▸ ASSIGNMENT
Output the records precisely as they stand. Pictures are to be skipped.

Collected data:
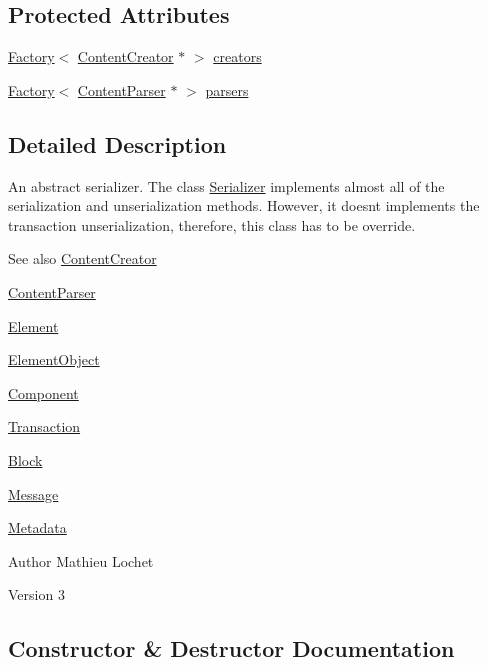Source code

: \subsection*{Protected Attributes}
\begin{DoxyCompactItemize}
\item 
\mbox{\hyperlink{classFactory}{Factory}}$<$ \mbox{\hyperlink{classContentCreator}{Content\+Creator}} $\ast$ $>$ \mbox{\hyperlink{classSerializer_a7d26e865966b304350653b1246ec3340}{creators}}
\item 
\mbox{\hyperlink{classFactory}{Factory}}$<$ \mbox{\hyperlink{classContentParser}{Content\+Parser}} $\ast$ $>$ \mbox{\hyperlink{classSerializer_a96f96c01e6a471513669621751591fd9}{parsers}}
\end{DoxyCompactItemize}


\subsection{Detailed Description}
An abstract serializer. The class \mbox{\hyperlink{classSerializer}{Serializer}} implements almost all of the serialization and unserialization methods. However, it doesn\textquotesingle{}t implements the transaction unserialization, therefore, this class has to be override. \begin{DoxySeeAlso}{See also}
\mbox{\hyperlink{classContentCreator}{Content\+Creator}} 

\mbox{\hyperlink{classContentParser}{Content\+Parser}} 

\mbox{\hyperlink{classElement}{Element}} 

\mbox{\hyperlink{classElementObject}{Element\+Object}} 

\mbox{\hyperlink{classComponent}{Component}} 

\mbox{\hyperlink{classTransaction}{Transaction}} 

\mbox{\hyperlink{classBlock}{Block}} 

\mbox{\hyperlink{classMessage}{Message}} 

\mbox{\hyperlink{classMetadata}{Metadata}}
\end{DoxySeeAlso}
\begin{DoxyAuthor}{Author}
Mathieu Lochet 
\end{DoxyAuthor}
\begin{DoxyVersion}{Version}
3 
\end{DoxyVersion}


\subsection{Constructor \& Destructor Documentation}
\mbox{\label{classSerializer_a9fe7f31924098f75278d059f8443fd5b}}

▸ WRITTEN SOLUTION
Source code

: \subsection*{Protected Attributes}
\begin{DoxyCompactItemize}
\item 
\mbox{\hyperlink{classFactory}{Factory}}$<$ \mbox{\hyperlink{classContentCreator}{Content\+Creator}} $\ast$ $>$ \mbox{\hyperlink{classSerializer_a7d26e865966b304350653b1246ec3340}{creators}}
\item 
\mbox{\hyperlink{classFactory}{Factory}}$<$ \mbox{\hyperlink{classContentParser}{Content\+Parser}} $\ast$ $>$ \mbox{\hyperlink{classSerializer_a96f96c01e6a471513669621751591fd9}{parsers}}
\end{DoxyCompactItemize}


\subsection{Detailed Description}
An abstract serializer. The class \mbox{\hyperlink{classSerializer}{Serializer}} implements almost all of the serialization and unserialization methods. However, it doesn\textquotesingle{}t implements the transaction unserialization, therefore, this class has to be override. \begin{DoxySeeAlso}{See also}
\mbox{\hyperlink{classContentCreator}{Content\+Creator}} 

\mbox{\hyperlink{classContentParser}{Content\+Parser}} 

\mbox{\hyperlink{classElement}{Element}} 

\mbox{\hyperlink{classElementObject}{Element\+Object}} 

\mbox{\hyperlink{classComponent}{Component}} 

\mbox{\hyperlink{classTransaction}{Transaction}} 

\mbox{\hyperlink{classBlock}{Block}} 

\mbox{\hyperlink{classMessage}{Message}} 

\mbox{\hyperlink{classMetadata}{Metadata}}
\end{DoxySeeAlso}
\begin{DoxyAuthor}{Author}
Mathieu Lochet 
\end{DoxyAuthor}
\begin{DoxyVersion}{Version}
3 
\end{DoxyVersion}


\subsection{Constructor \& Destructor Documentation}
\mbox{\label{classSerializer_a9fe7f31924098f75278d059f8443fd5b}}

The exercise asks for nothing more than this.